Actuellement dans les campagnes de communications (pour la mode et le cosmétique) les journalistes ne rentrent visiblement plus trop dans la boucle. Il existe en effet une grande méfiance dans ce que peuvent dire les journalistes et le poids d’un blogueur (euse) influent est aussi important qu’un magazine (où les annonceurs ont un poids financier énorme).
Bref les lecteurs sont devenus très méfiants envers les journalistes (surtout dans le monde de la mode, car je pense qu’il faut nuancer dans les autre domaines). Il faut aussi rajouter une méfiance des blogueurs et autres communicants compulsifs utilisant les nouvelles technologies envers les journalistes « papiers », méfiance due au mépris que ces mêmes journalistes ont pu porter envers ces « journalistes amateurs » il y a quelques années. C’est exactement le même schéma que l’on retrouve entre la télé et les jeux vidéos. Il existe visiblement un réflexe corporatif conservateur consistant à dénigrer de suite une nouvelle pratique ou technologie pouvant modifier l’ordre établi sans jamais analyser le fond des choses. Cette attitude de dénigrement systématique permet aussi de se voiler la face en évitant de se poser les vraies questions (comme peuvent actuellement le faire la presse en ligne et les diffuseurs de musique). 

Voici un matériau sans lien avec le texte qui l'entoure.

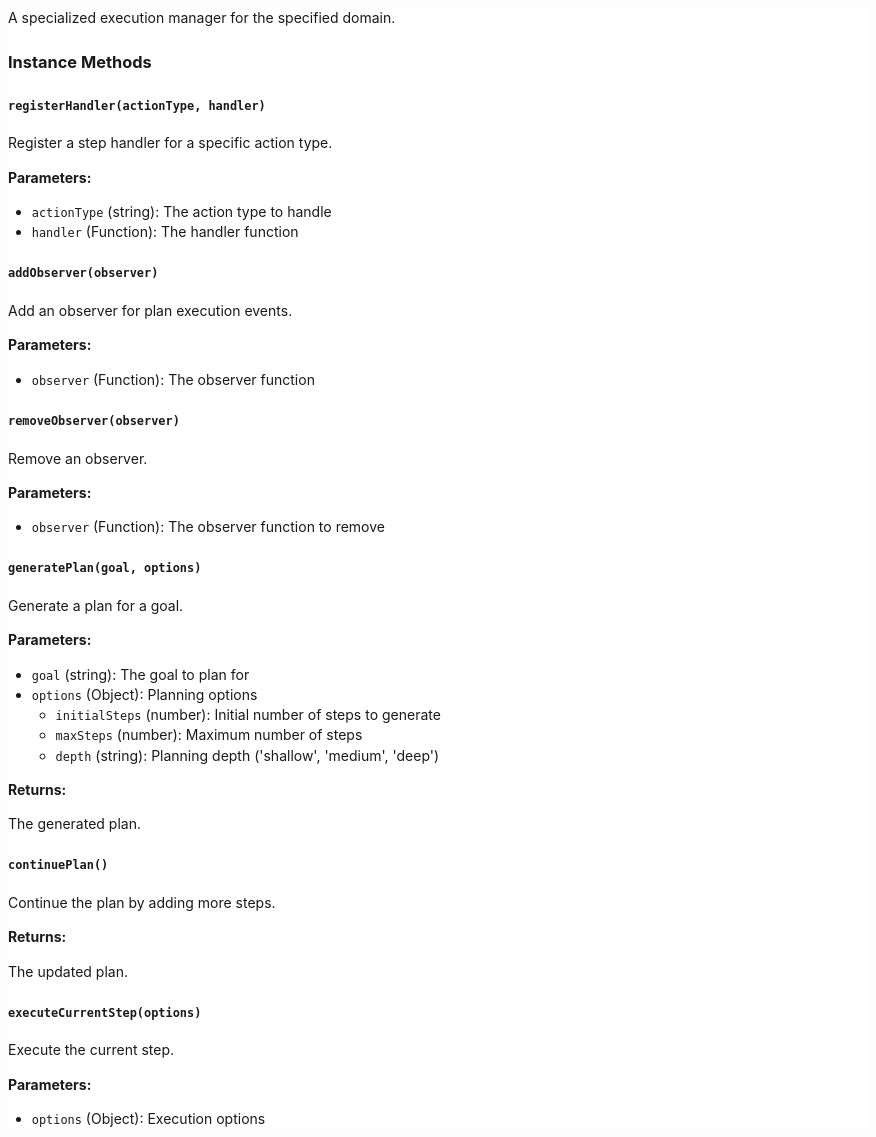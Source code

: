 A specialized execution manager for the specified domain.

### Instance Methods

#### `registerHandler(actionType, handler)`

Register a step handler for a specific action type.

**Parameters:**

- `actionType` (string): The action type to handle
- `handler` (Function): The handler function

#### `addObserver(observer)`

Add an observer for plan execution events.

**Parameters:**

- `observer` (Function): The observer function

#### `removeObserver(observer)`

Remove an observer.

**Parameters:**

- `observer` (Function): The observer function to remove

#### `generatePlan(goal, options)`

Generate a plan for a goal.

**Parameters:**

- `goal` (string): The goal to plan for
- `options` (Object): Planning options
  - `initialSteps` (number): Initial number of steps to generate
  - `maxSteps` (number): Maximum number of steps
  - `depth` (string): Planning depth ('shallow', 'medium', 'deep')

**Returns:**

The generated plan.

#### `continuePlan()`

Continue the plan by adding more steps.

**Returns:**

The updated plan.

#### `executeCurrentStep(options)`

Execute the current step.

**Parameters:**

- `options` (Object): Execution options
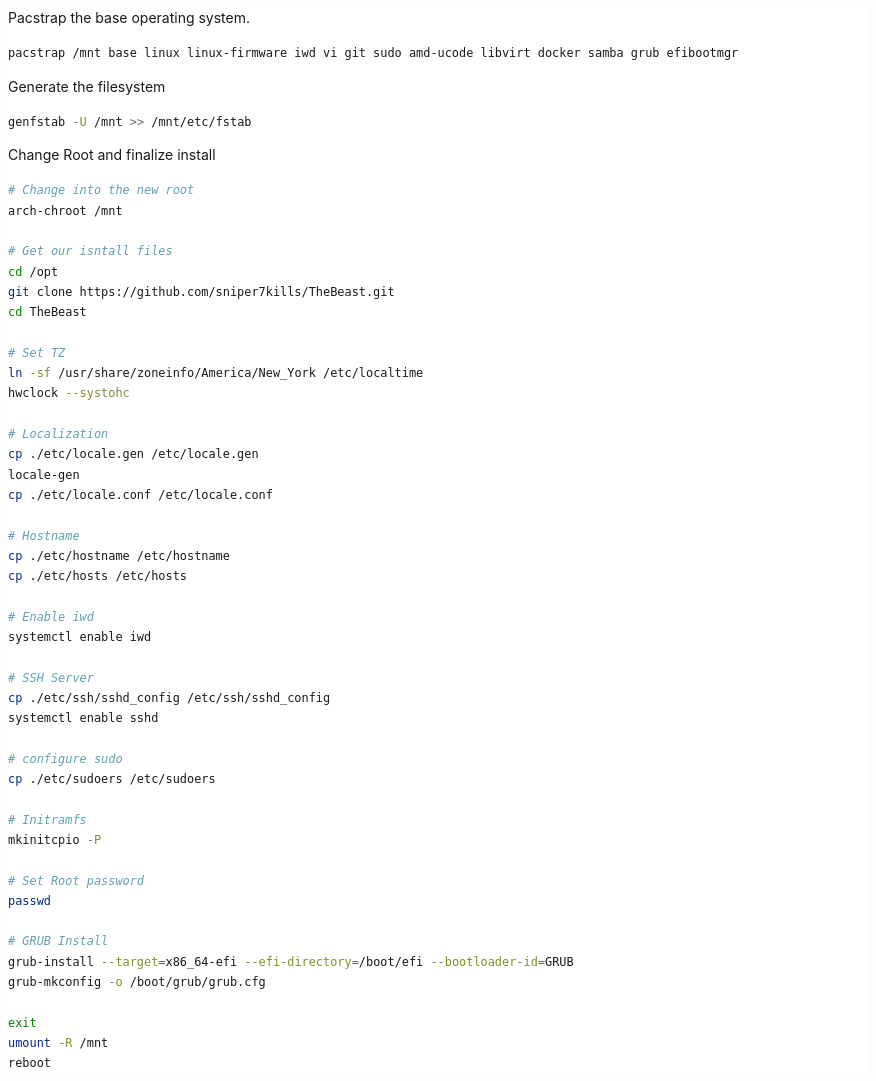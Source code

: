 Pacstrap the base operating system.

```bash
pacstrap /mnt base linux linux-firmware iwd vi git sudo amd-ucode libvirt docker samba grub efibootmgr
```

Generate the filesystem

```bash
genfstab -U /mnt >> /mnt/etc/fstab
```

Change Root and finalize install

```bash
# Change into the new root
arch-chroot /mnt

# Get our isntall files
cd /opt
git clone https://github.com/sniper7kills/TheBeast.git
cd TheBeast

# Set TZ
ln -sf /usr/share/zoneinfo/America/New_York /etc/localtime
hwclock --systohc

# Localization
cp ./etc/locale.gen /etc/locale.gen
locale-gen
cp ./etc/locale.conf /etc/locale.conf

# Hostname
cp ./etc/hostname /etc/hostname
cp ./etc/hosts /etc/hosts

# Enable iwd
systemctl enable iwd

# SSH Server
cp ./etc/ssh/sshd_config /etc/ssh/sshd_config
systemctl enable sshd

# configure sudo
cp ./etc/sudoers /etc/sudoers

# Initramfs
mkinitcpio -P

# Set Root password
passwd

# GRUB Install
grub-install --target=x86_64-efi --efi-directory=/boot/efi --bootloader-id=GRUB
grub-mkconfig -o /boot/grub/grub.cfg

exit
umount -R /mnt
reboot
```
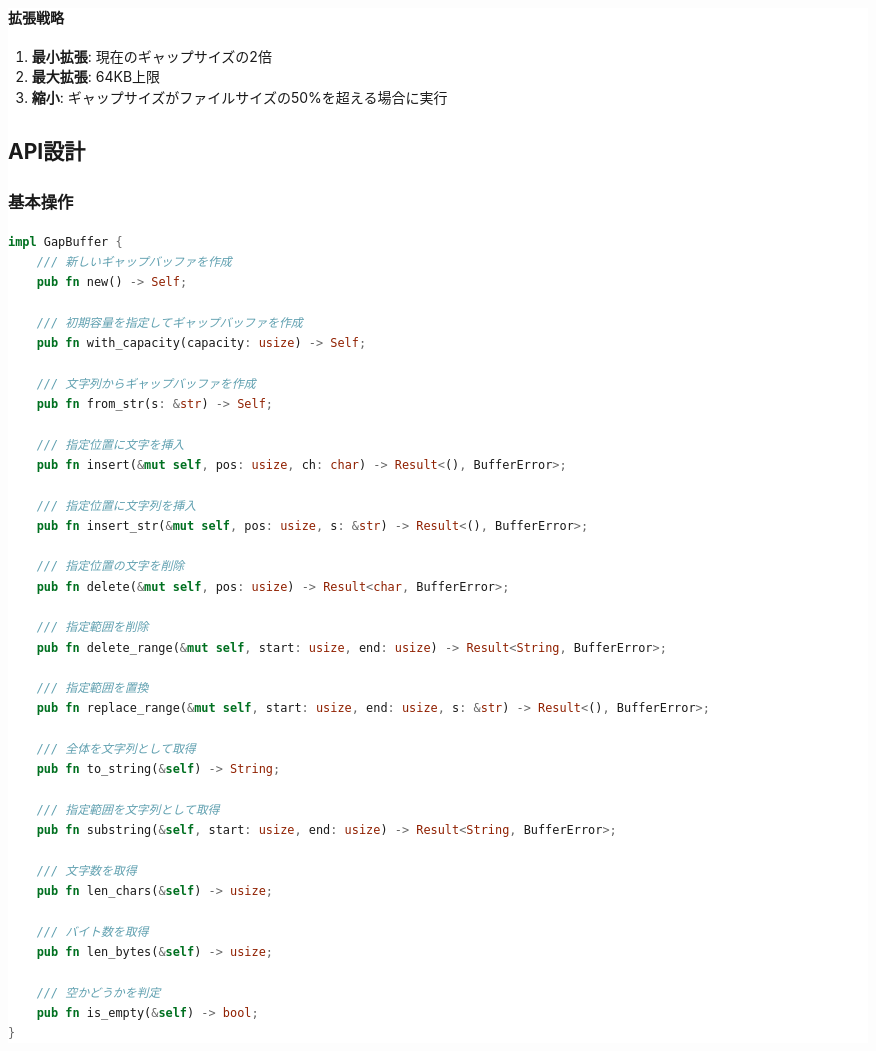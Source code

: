 #### 拡張戦略
1. **最小拡張**: 現在のギャップサイズの2倍
2. **最大拡張**: 64KB上限
3. **縮小**: ギャップサイズがファイルサイズの50%を超える場合に実行

## API設計

### 基本操作

```rust
impl GapBuffer {
    /// 新しいギャップバッファを作成
    pub fn new() -> Self;

    /// 初期容量を指定してギャップバッファを作成
    pub fn with_capacity(capacity: usize) -> Self;

    /// 文字列からギャップバッファを作成
    pub fn from_str(s: &str) -> Self;

    /// 指定位置に文字を挿入
    pub fn insert(&mut self, pos: usize, ch: char) -> Result<(), BufferError>;

    /// 指定位置に文字列を挿入
    pub fn insert_str(&mut self, pos: usize, s: &str) -> Result<(), BufferError>;

    /// 指定位置の文字を削除
    pub fn delete(&mut self, pos: usize) -> Result<char, BufferError>;

    /// 指定範囲を削除
    pub fn delete_range(&mut self, start: usize, end: usize) -> Result<String, BufferError>;

    /// 指定範囲を置換
    pub fn replace_range(&mut self, start: usize, end: usize, s: &str) -> Result<(), BufferError>;

    /// 全体を文字列として取得
    pub fn to_string(&self) -> String;

    /// 指定範囲を文字列として取得
    pub fn substring(&self, start: usize, end: usize) -> Result<String, BufferError>;

    /// 文字数を取得
    pub fn len_chars(&self) -> usize;

    /// バイト数を取得
    pub fn len_bytes(&self) -> usize;

    /// 空かどうかを判定
    pub fn is_empty(&self) -> bool;
}
```
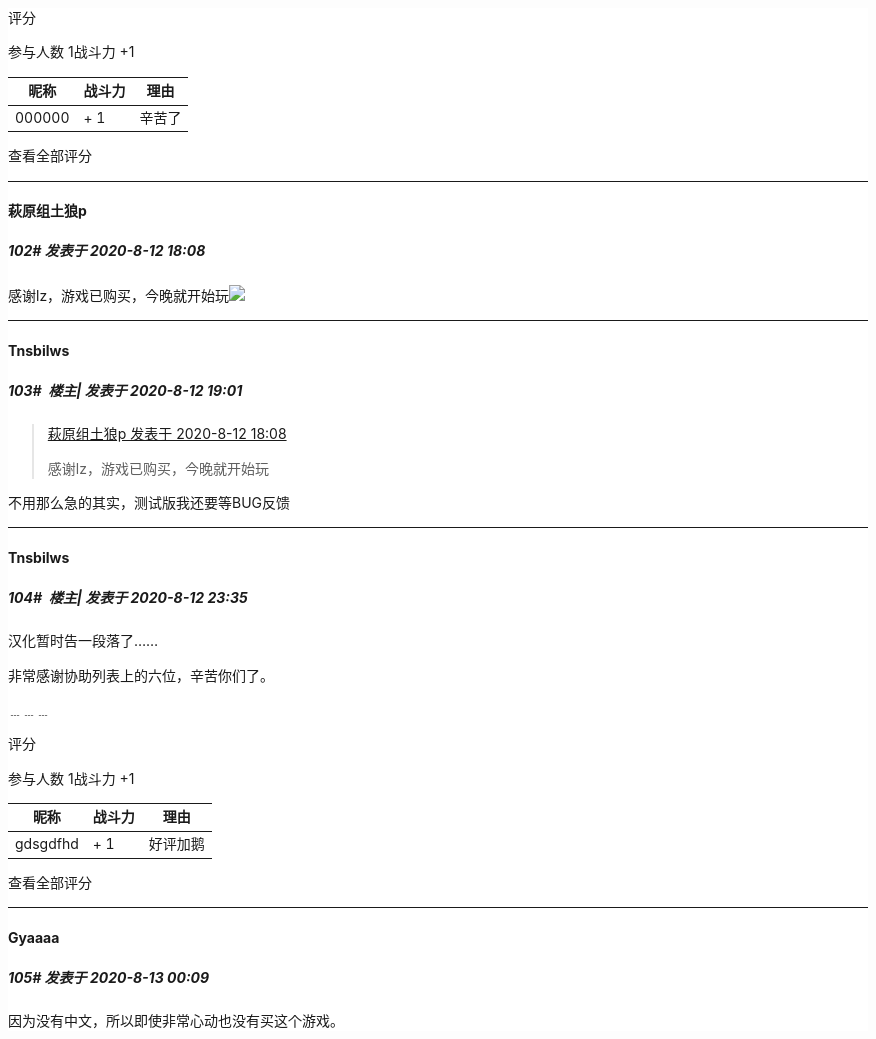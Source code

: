 评分

 参与人数 1战斗力 +1

|昵称|战斗力|理由|
|----|---|---|
| 000000| + 1|辛苦了|

查看全部评分

*****

####  萩原组土狼p  
##### 102#       发表于 2020-8-12 18:08

感谢lz，游戏已购买，今晚就开始玩<img src="https://static.saraba1st.com/image/smiley/face2017/034.png" referrerpolicy="no-referrer">

*****

####  Tnsbilws  
##### 103#         楼主| 发表于 2020-8-12 19:01

<blockquote><a href="httphttps://bbs.saraba1st.com/2b/forum.php?mod=redirect&amp;goto=findpost&amp;pid=48405461&amp;ptid=1949982" target="_blank">萩原组土狼p 发表于 2020-8-12 18:08</a>

感谢lz，游戏已购买，今晚就开始玩</blockquote>
不用那么急的其实，测试版我还要等BUG反馈

*****

####  Tnsbilws  
##### 104#         楼主| 发表于 2020-8-12 23:35

汉化暂时告一段落了……

非常感谢协助列表上的六位，辛苦你们了。

﹍﹍﹍

评分

 参与人数 1战斗力 +1

|昵称|战斗力|理由|
|----|---|---|
| gdsgdfhd| + 1|好评加鹅|

查看全部评分

*****

####  Gyaaaa  
##### 105#       发表于 2020-8-13 00:09

因为没有中文，所以即使非常心动也没有买这个游戏。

La télé versus jeu vidéo, journaliste versus blogueur (les dernières déclarations de Denis Olivennes sont éloquentes), musique versus Peer to Peer, politique versus franchement tout internet (Jean François Copé ou le grand Frédéric Lefebvre) ...

Il serait très intéressant d’analyser les réactions et les discours de défenses de chaque profession à chaque changement de paradigme et donc de rapport de pouvoir. On peut se souvenir de la révolution apportée par la PAO à la fin des années quatre-vingt dans le domaine du graphisme. Les réactions furent très violentes, avec par exemple les critiques très dures de Paul Rand ou de Massimo Vignelli envers un magazine comme Emigre travaillant avec les nouveaux outils numériques de l’époque.
Exemple d’une très méchante citation de Massimo Vignelli : « Il n’y a que deux façons de faire de la typographie, la bonne et celle d’Emigre ».